**TASK OBJECTIVE**
What lines in the entries hold the string "supported"? List them.

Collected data
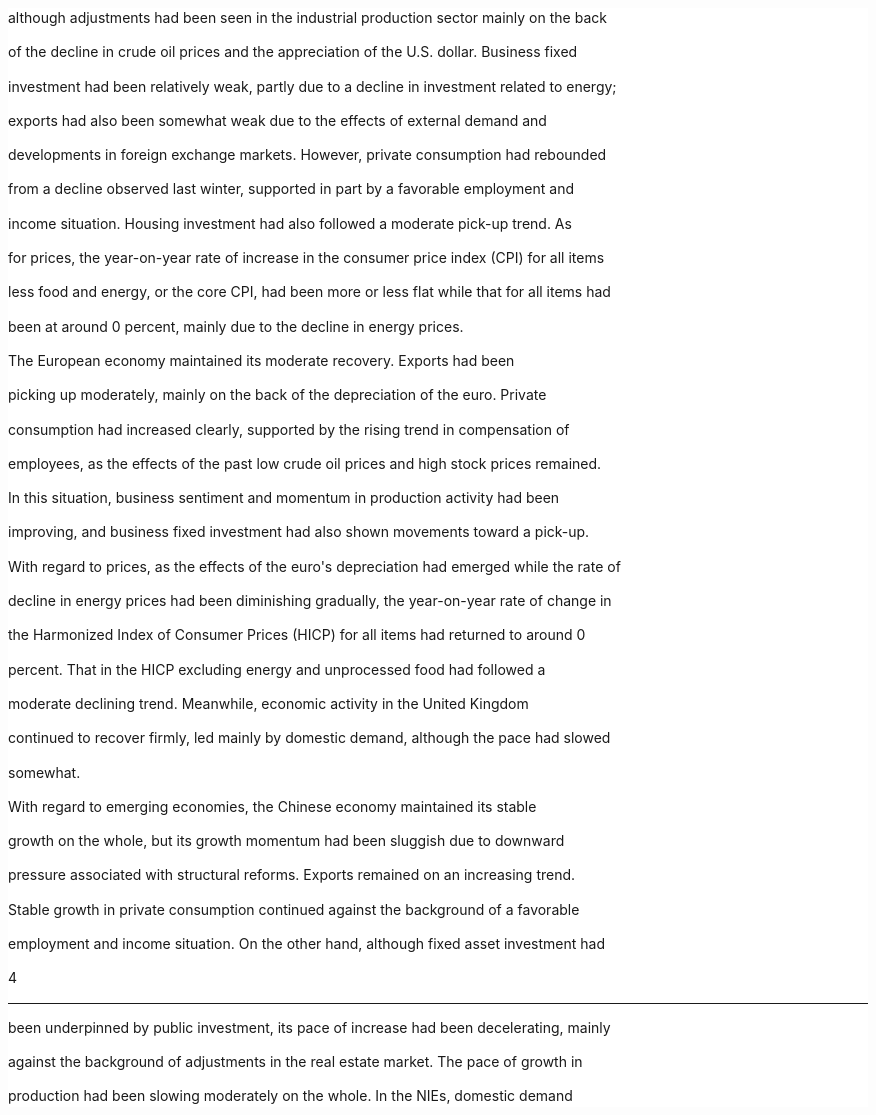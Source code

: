 although adjustments had been seen in the industrial production sector mainly on the back

of the decline in crude oil prices and the appreciation of the U.S. dollar. Business fixed

investment had been relatively weak, partly due to a decline in investment related to energy;

exports had also been somewhat weak due to the effects of external demand and

developments in foreign exchange markets. However, private consumption had rebounded

from a decline observed last winter, supported in part by a favorable employment and

income situation. Housing investment had also followed a moderate pick-up trend. As

for prices, the year-on-year rate of increase in the consumer price index (CPI) for all items

less food and energy, or the core CPI, had been more or less flat while that for all items had

been at around 0 percent, mainly due to the decline in energy prices.

The European economy maintained its moderate recovery. Exports had been

picking up moderately, mainly on the back of the depreciation of the euro. Private

consumption had increased clearly, supported by the rising trend in compensation of

employees, as the effects of the past low crude oil prices and high stock prices remained.

In this situation, business sentiment and momentum in production activity had been

improving, and business fixed investment had also shown movements toward a pick-up.

With regard to prices, as the effects of the euro's depreciation had emerged while the rate of

decline in energy prices had been diminishing gradually, the year-on-year rate of change in

the Harmonized Index of Consumer Prices (HICP) for all items had returned to around 0

percent. That in the HICP excluding energy and unprocessed food had followed a

moderate declining trend. Meanwhile, economic activity in the United Kingdom

continued to recover firmly, led mainly by domestic demand, although the pace had slowed

somewhat.

With regard to emerging economies, the Chinese economy maintained its stable

growth on the whole, but its growth momentum had been sluggish due to downward

pressure associated with structural reforms. Exports remained on an increasing trend.

Stable growth in private consumption continued against the background of a favorable

employment and income situation. On the other hand, although fixed asset investment had

4


-----

been underpinned by public investment, its pace of increase had been decelerating, mainly

against the background of adjustments in the real estate market. The pace of growth in

production had been slowing moderately on the whole. In the NIEs, domestic demand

**ANSWER SPACE**
from a decline observed last winter, supported in part by a favorable employment and
consumption had increased clearly, supported by the rising trend in compensation of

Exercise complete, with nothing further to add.